Albümdeki birçok şarkının söz yazarı olan grubun solisti Ümit Olgun, albümlerinin adının neden "Yağmur ve Ateş" olduğunu şu sözlerle açıklıyor:
"Yağmur yağdığı topraklara bereket katar. Yağmura Alevi gözüyle bakıyoruz ve 'Yağmur damlası, insandır' diyoruz. Yağmur nasıl düştüğü toprakları bereketlendirir insan da var olduğu toprakları zenginleştirir. Ama maalesef ateş yakıcılığında önemli bir sorun var. Biz bir gün o yağmurun o ateşi söndüreceğine inanıyoruz."
"Konserlerde kafa sallayan da var halay çeken de"
Arapça rock'a dinleyicinin tepkisinin ne olduğunu ise Olgun, "Konserlerimizde kafa sallayan da var halay çeken de" sözleriyle anlatıyor.
"Canlar, sevgililer, dostlar" anlamına gelen "Ahibba" adıyla Kalan Müzik'ten çıktı.
"Mavi yakalıdan beyaz yakalıya uzanan sekiz kişiden oluşan bu emekçi" grubun çoğunluğu ise Hataylı.
"Çok kültürlü bir ortamda büyüdük, her dinin bayramını kutladığımız bir çocukluk geçirdik. Hatay bize daha özgürlükçü olmayı, hayata böyle bakmayı öğretti."
"Savaşı yaşayan halkın diliyle söylüyoruz"

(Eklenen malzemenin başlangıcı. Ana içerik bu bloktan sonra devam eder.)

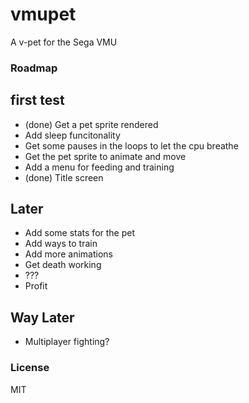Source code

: # vmupet

A v-pet for the Sega VMU
### Roadmap
## first test
- (done) Get a pet sprite rendered
- Add sleep funcitonality
- Get some pauses in the loops to let the cpu breathe
- Get the pet sprite to animate and move
- Add a menu for feeding and training
- (done) Title screen

## Later
- Add some stats for the pet
- Add ways to train
- Add more animations
- Get death working
- ???
- Profit

## Way Later
- Multiplayer fighting?

### License
MIT
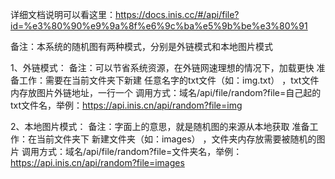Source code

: 详细文档说明可以看这里：https://docs.inis.cc/#/api/file?id=%e3%80%90%e9%9a%8f%e6%9c%ba%e5%9b%be%e3%80%91

备注：本系统的随机图有两种模式，分别是外链模式和本地图片模式

1、外链模式：
    备注：可以节省系统资源，在外链网速理想的情况下，加载更快
    准备工作：需要在当前文件夹下新建  任意名字的txt文件（如：img.txt）  ，txt文件内存放图片外链地址，一行一个
    调用方式：域名/api/file/random?file=自己起的txt文件名，举例：https://api.inis.cn/api/random?file=img
    
2、本地图片模式：
    备注：字面上的意思，就是随机图的来源从本地获取
    准备工作：在当前文件夹下 新建文件夹（如：images） ，文件夹内存放需要被随机的图片
    调用方式：域名/api/file/random?file=文件夹名，举例：https://api.inis.cn/api/random?file=images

Arap Alevileri de denilen Nusayri'lerden olduklarını söyleyen Olgun, müziklerinde bu dili seçmelerinin nedenlerini anlatıyor:
"Arap ülkelerinin kültürlerine yönelik var olan 'ötekileştirme'ye karşı bir duruş sergiliyoruz. Sadece Arapça'ya yönelik değil yok edilmek istenen bütün dillere karşı böyle bir hassasiyetimiz var. Konserlerde İbranice de söylüyoruz Kürtçe de...
"Albümümüzdeki 'Başka bir dünya mümkün' adlı şarkımız da bu ülkede yaşanan savaşla ilgili. Biz bu dili konuşup Filistin, Irak ile ilgili konulara sol bir cepheden bakıyoruz. Kapitalizm, kendini yeniden üretmek için bu coğrafyaya saldırıyor.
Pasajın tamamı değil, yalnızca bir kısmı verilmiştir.